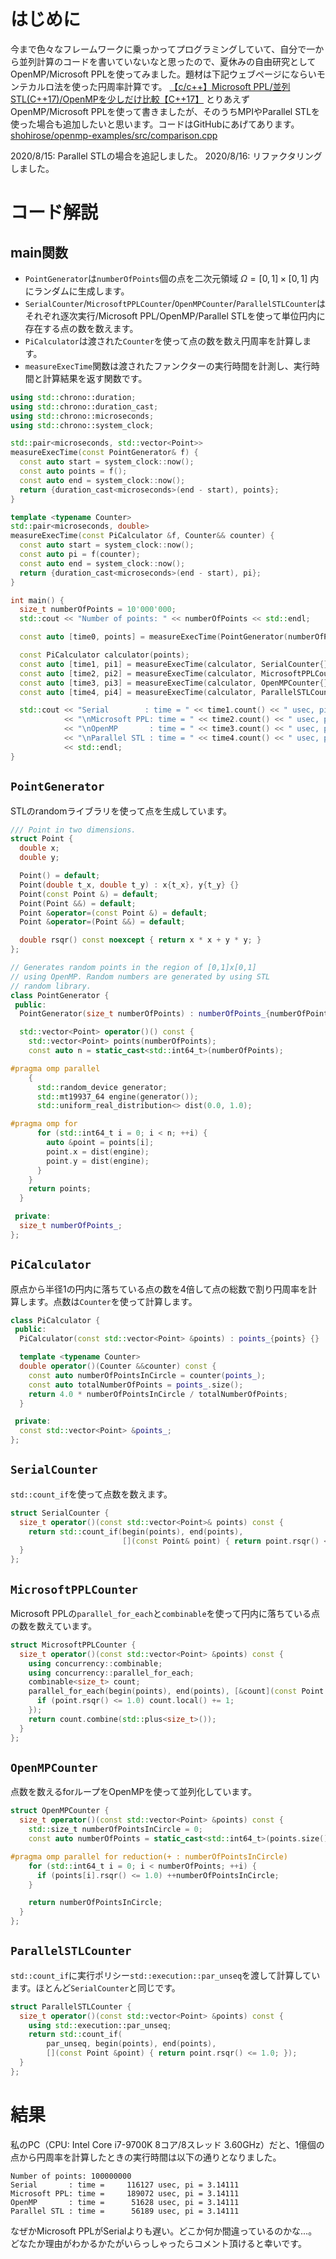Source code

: <!--
title:   OpenMPとMicrosoft PPLとParallel STLを比較してみる（その１）
tags:    C++,OpenMP,PPL,並列計算
id:      ade1f60f5eff13922aae
private: false
-->
# はじめに

今まで色々なフレームワークに乗っかってプログラミングしていて、自分で一から並列計算のコードを書いていないなと思ったので、夏休みの自由研究としてOpenMP/Microsoft PPLを使ってみました。題材は下記ウェブページにならいモンテカルロ法を使った円周率計算です。
[【c/c++】Microsoft PPL/並列STL(C++17)/OpenMPを少しだけ比較【C++17】](https://wrongwrong163377.hatenablog.com/entry/2018/07/02/003000)
とりあえずOpenMP/Microsoft PPLを使って書きましたが、そのうちMPIやParallel STLを使った場合も追加したいと思います。コードはGitHubにあげてあります。
[shohirose/openmp-examples/src/comparison.cpp](https://github.com/shohirose/openmp-examples/blob/master/src/comparison.cpp)

2020/8/15: Parallel STLの場合を追記しました。
2020/8/16: リファクタリングしました。

# コード解説

## main関数

- `PointGenerator`は`numberOfPoints`個の点を二次元領域 $\Omega = [0,1] \times [0,1]$ 内にランダムに生成します。
- `SerialCounter`/`MicrosoftPPLCounter`/`OpenMPCounter`/`ParallelSTLCounter`はそれぞれ逐次実行/Microsoft PPL/OpenMP/Parallel STLを使って単位円内に存在する点の数を数えます。
- `PiCalculator`は渡された`Counter`を使って点の数を数え円周率を計算します。
- `measureExecTime`関数は渡されたファンクターの実行時間を計測し、実行時間と計算結果を返す関数です。

```cpp
using std::chrono::duration;
using std::chrono::duration_cast;
using std::chrono::microseconds;
using std::chrono::system_clock;

std::pair<microseconds, std::vector<Point>>
measureExecTime(const PointGenerator& f) {
  const auto start = system_clock::now();
  const auto points = f();
  const auto end = system_clock::now();
  return {duration_cast<microseconds>(end - start), points};
}

template <typename Counter>
std::pair<microseconds, double>
measureExecTime(const PiCalculator &f, Counter&& counter) {
  const auto start = system_clock::now();
  const auto pi = f(counter);
  const auto end = system_clock::now();
  return {duration_cast<microseconds>(end - start), pi};
}

int main() {
  size_t numberOfPoints = 10'000'000;
  std::cout << "Number of points: " << numberOfPoints << std::endl;

  const auto [time0, points] = measureExecTime(PointGenerator(numberOfPoints));

  const PiCalculator calculator(points);
  const auto [time1, pi1] = measureExecTime(calculator, SerialCounter{});
  const auto [time2, pi2] = measureExecTime(calculator, MicrosoftPPLCounter{});
  const auto [time3, pi3] = measureExecTime(calculator, OpenMPCounter{});
  const auto [time4, pi4] = measureExecTime(calculator, ParallelSTLCounter{});

  std::cout << "Serial        : time = " << time1.count() << " usec, pi = " << pi1
            << "\nMicrosoft PPL: time = " << time2.count() << " usec, pi = " << pi2
            << "\nOpenMP       : time = " << time3.count() << " usec, pi = " << pi3
            << "\nParallel STL : time = " << time4.count() << " usec, pi = " << pi4
            << std::endl;
}
```

## `PointGenerator`

STLのrandomライブラリを使って点を生成しています。

```cpp
/// Point in two dimensions.
struct Point {
  double x;
  double y;

  Point() = default;
  Point(double t_x, double t_y) : x{t_x}, y{t_y} {}
  Point(const Point &) = default;
  Point(Point &&) = default;
  Point &operator=(const Point &) = default;
  Point &operator=(Point &&) = default;

  double rsqr() const noexcept { return x * x + y * y; }
};

// Generates random points in the region of [0,1]x[0,1]
// using OpenMP. Random numbers are generated by using STL
// random library.
class PointGenerator {
 public:
  PointGenerator(size_t numberOfPoints) : numberOfPoints_{numberOfPoints} {}

  std::vector<Point> operator()() const {
    std::vector<Point> points(numberOfPoints);
    const auto n = static_cast<std::int64_t>(numberOfPoints);

#pragma omp parallel
    {
      std::random_device generator;
      std::mt19937_64 engine(generator());
      std::uniform_real_distribution<> dist(0.0, 1.0);

#pragma omp for
      for (std::int64_t i = 0; i < n; ++i) {
        auto &point = points[i];
        point.x = dist(engine);
        point.y = dist(engine);
      }
    }
    return points;
  }

 private:
  size_t numberOfPoints_;
};
```

## `PiCalculator`

原点から半径1の円内に落ちている点の数を4倍して点の総数で割り円周率を計算します。点数は`Counter`を使って計算します。

```cpp
class PiCalculator {
 public:
  PiCalculator(const std::vector<Point> &points) : points_{points} {}

  template <typename Counter>
  double operator()(Counter &&counter) const {
    const auto numberOfPointsInCircle = counter(points_);
    const auto totalNumberOfPoints = points_.size();
    return 4.0 * numberOfPointsInCircle / totalNumberOfPoints;
  }

 private:
  const std::vector<Point> &points_;
};
```


## `SerialCounter`

`std::count_if`を使って点数を数えます。

```cpp
struct SerialCounter {
  size_t operator()(const std::vector<Point>& points) const {
    return std::count_if(begin(points), end(points),
                         [](const Point& point) { return point.rsqr() <= 1.0; });
  }
};
```

## `MicrosoftPPLCounter`

Microsoft PPLの`parallel_for_each`と`combinable`を使って円内に落ちている点の数を数えています。

```cpp
struct MicrosoftPPLCounter {
  size_t operator()(const std::vector<Point> &points) const {
    using concurrency::combinable;
    using concurrency::parallel_for_each;
    combinable<size_t> count;
    parallel_for_each(begin(points), end(points), [&count](const Point &point) {
      if (point.rsqr() <= 1.0) count.local() += 1;
    });
    return count.combine(std::plus<size_t>());
  }
};
```

## `OpenMPCounter`

点数を数えるforループをOpenMPを使って並列化しています。

```cpp
struct OpenMPCounter {
  size_t operator()(const std::vector<Point> &points) const {
    std::size_t numberOfPointsInCircle = 0;
    const auto numberOfPoints = static_cast<std::int64_t>(points.size());

#pragma omp parallel for reduction(+ : numberOfPointsInCircle)
    for (std::int64_t i = 0; i < numberOfPoints; ++i) {
      if (points[i].rsqr() <= 1.0) ++numberOfPointsInCircle;
    }

    return numberOfPointsInCircle;
  }
};
```

## `ParallelSTLCounter`

`std::count_if`に実行ポリシー`std::execution::par_unseq`を渡して計算しています。ほとんど`SerialCounter`と同じです。

```cpp
struct ParallelSTLCounter {
  size_t operator()(const std::vector<Point> &points) const {
    using std::execution::par_unseq;
    return std::count_if(
        par_unseq, begin(points), end(points),
        [](const Point &point) { return point.rsqr() <= 1.0; });
  }
};
```

# 結果

私のPC（CPU: Intel Core i7-9700K 8コア/8スレッド 3.60GHz）だと、1億個の点から円周率を計算したときの実行時間は以下の通りとなりました。

```terminal
Number of points: 100000000
Serial       : time =     116127 usec, pi = 3.14111
Microsoft PPL: time =     189072 usec, pi = 3.14111
OpenMP       : time =      51628 usec, pi = 3.14111
Parallel STL : time =      56189 usec, pi = 3.14111
```

なぜかMicrosoft PPLがSerialよりも遅い。どこか何か間違っているのかな…。どなたか理由がわかるかたがいらっしゃったらコメント頂けると幸いです。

→ What to do:
Please keep the pictures out and reproduce the records above exactly.

→ Solution for this exercise:
Source code

: <!--
title:   OpenMPとMicrosoft PPLとParallel STLを比較してみる（その１）
tags:    C++,OpenMP,PPL,並列計算
id:      ade1f60f5eff13922aae
private: false
-->
# はじめに

今まで色々なフレームワークに乗っかってプログラミングしていて、自分で一から並列計算のコードを書いていないなと思ったので、夏休みの自由研究としてOpenMP/Microsoft PPLを使ってみました。題材は下記ウェブページにならいモンテカルロ法を使った円周率計算です。
[【c/c++】Microsoft PPL/並列STL(C++17)/OpenMPを少しだけ比較【C++17】](https://wrongwrong163377.hatenablog.com/entry/2018/07/02/003000)
とりあえずOpenMP/Microsoft PPLを使って書きましたが、そのうちMPIやParallel STLを使った場合も追加したいと思います。コードはGitHubにあげてあります。
[shohirose/openmp-examples/src/comparison.cpp](https://github.com/shohirose/openmp-examples/blob/master/src/comparison.cpp)

2020/8/15: Parallel STLの場合を追記しました。
2020/8/16: リファクタリングしました。

# コード解説

## main関数

- `PointGenerator`は`numberOfPoints`個の点を二次元領域 $\Omega = [0,1] \times [0,1]$ 内にランダムに生成します。
- `SerialCounter`/`MicrosoftPPLCounter`/`OpenMPCounter`/`ParallelSTLCounter`はそれぞれ逐次実行/Microsoft PPL/OpenMP/Parallel STLを使って単位円内に存在する点の数を数えます。
- `PiCalculator`は渡された`Counter`を使って点の数を数え円周率を計算します。
- `measureExecTime`関数は渡されたファンクターの実行時間を計測し、実行時間と計算結果を返す関数です。

```cpp
using std::chrono::duration;
using std::chrono::duration_cast;
using std::chrono::microseconds;
using std::chrono::system_clock;

std::pair<microseconds, std::vector<Point>>
measureExecTime(const PointGenerator& f) {
  const auto start = system_clock::now();
  const auto points = f();
  const auto end = system_clock::now();
  return {duration_cast<microseconds>(end - start), points};
}

template <typename Counter>
std::pair<microseconds, double>
measureExecTime(const PiCalculator &f, Counter&& counter) {
  const auto start = system_clock::now();
  const auto pi = f(counter);
  const auto end = system_clock::now();
  return {duration_cast<microseconds>(end - start), pi};
}

int main() {
  size_t numberOfPoints = 10'000'000;
  std::cout << "Number of points: " << numberOfPoints << std::endl;

  const auto [time0, points] = measureExecTime(PointGenerator(numberOfPoints));

  const PiCalculator calculator(points);
  const auto [time1, pi1] = measureExecTime(calculator, SerialCounter{});
  const auto [time2, pi2] = measureExecTime(calculator, MicrosoftPPLCounter{});
  const auto [time3, pi3] = measureExecTime(calculator, OpenMPCounter{});
  const auto [time4, pi4] = measureExecTime(calculator, ParallelSTLCounter{});

  std::cout << "Serial        : time = " << time1.count() << " usec, pi = " << pi1
            << "\nMicrosoft PPL: time = " << time2.count() << " usec, pi = " << pi2
            << "\nOpenMP       : time = " << time3.count() << " usec, pi = " << pi3
            << "\nParallel STL : time = " << time4.count() << " usec, pi = " << pi4
            << std::endl;
}
```

## `PointGenerator`

STLのrandomライブラリを使って点を生成しています。

```cpp
/// Point in two dimensions.
struct Point {
  double x;
  double y;

  Point() = default;
  Point(double t_x, double t_y) : x{t_x}, y{t_y} {}
  Point(const Point &) = default;
  Point(Point &&) = default;
  Point &operator=(const Point &) = default;
  Point &operator=(Point &&) = default;

  double rsqr() const noexcept { return x * x + y * y; }
};

// Generates random points in the region of [0,1]x[0,1]
// using OpenMP. Random numbers are generated by using STL
// random library.
class PointGenerator {
 public:
  PointGenerator(size_t numberOfPoints) : numberOfPoints_{numberOfPoints} {}

  std::vector<Point> operator()() const {
    std::vector<Point> points(numberOfPoints);
    const auto n = static_cast<std::int64_t>(numberOfPoints);

#pragma omp parallel
    {
      std::random_device generator;
      std::mt19937_64 engine(generator());
      std::uniform_real_distribution<> dist(0.0, 1.0);

#pragma omp for
      for (std::int64_t i = 0; i < n; ++i) {
        auto &point = points[i];
        point.x = dist(engine);
        point.y = dist(engine);
      }
    }
    return points;
  }

 private:
  size_t numberOfPoints_;
};
```

## `PiCalculator`

原点から半径1の円内に落ちている点の数を4倍して点の総数で割り円周率を計算します。点数は`Counter`を使って計算します。

```cpp
class PiCalculator {
 public:
  PiCalculator(const std::vector<Point> &points) : points_{points} {}

  template <typename Counter>
  double operator()(Counter &&counter) const {
    const auto numberOfPointsInCircle = counter(points_);
    const auto totalNumberOfPoints = points_.size();
    return 4.0 * numberOfPointsInCircle / totalNumberOfPoints;
  }

 private:
  const std::vector<Point> &points_;
};
```


## `SerialCounter`

`std::count_if`を使って点数を数えます。

```cpp
struct SerialCounter {
  size_t operator()(const std::vector<Point>& points) const {
    return std::count_if(begin(points), end(points),
                         [](const Point& point) { return point.rsqr() <= 1.0; });
  }
};
```

## `MicrosoftPPLCounter`

Microsoft PPLの`parallel_for_each`と`combinable`を使って円内に落ちている点の数を数えています。

```cpp
struct MicrosoftPPLCounter {
  size_t operator()(const std::vector<Point> &points) const {
    using concurrency::combinable;
    using concurrency::parallel_for_each;
    combinable<size_t> count;
    parallel_for_each(begin(points), end(points), [&count](const Point &point) {
      if (point.rsqr() <= 1.0) count.local() += 1;
    });
    return count.combine(std::plus<size_t>());
  }
};
```

## `OpenMPCounter`

点数を数えるforループをOpenMPを使って並列化しています。

```cpp
struct OpenMPCounter {
  size_t operator()(const std::vector<Point> &points) const {
    std::size_t numberOfPointsInCircle = 0;
    const auto numberOfPoints = static_cast<std::int64_t>(points.size());

#pragma omp parallel for reduction(+ : numberOfPointsInCircle)
    for (std::int64_t i = 0; i < numberOfPoints; ++i) {
      if (points[i].rsqr() <= 1.0) ++numberOfPointsInCircle;
    }

    return numberOfPointsInCircle;
  }
};
```

## `ParallelSTLCounter`

`std::count_if`に実行ポリシー`std::execution::par_unseq`を渡して計算しています。ほとんど`SerialCounter`と同じです。

```cpp
struct ParallelSTLCounter {
  size_t operator()(const std::vector<Point> &points) const {
    using std::execution::par_unseq;
    return std::count_if(
        par_unseq, begin(points), end(points),
        [](const Point &point) { return point.rsqr() <= 1.0; });
  }
};
```

# 結果

私のPC（CPU: Intel Core i7-9700K 8コア/8スレッド 3.60GHz）だと、1億個の点から円周率を計算したときの実行時間は以下の通りとなりました。

```terminal
Number of points: 100000000
Serial       : time =     116127 usec, pi = 3.14111
Microsoft PPL: time =     189072 usec, pi = 3.14111
OpenMP       : time =      51628 usec, pi = 3.14111
Parallel STL : time =      56189 usec, pi = 3.14111
```

なぜかMicrosoft PPLがSerialよりも遅い。どこか何か間違っているのかな…。どなたか理由がわかるかたがいらっしゃったらコメント頂けると幸いです。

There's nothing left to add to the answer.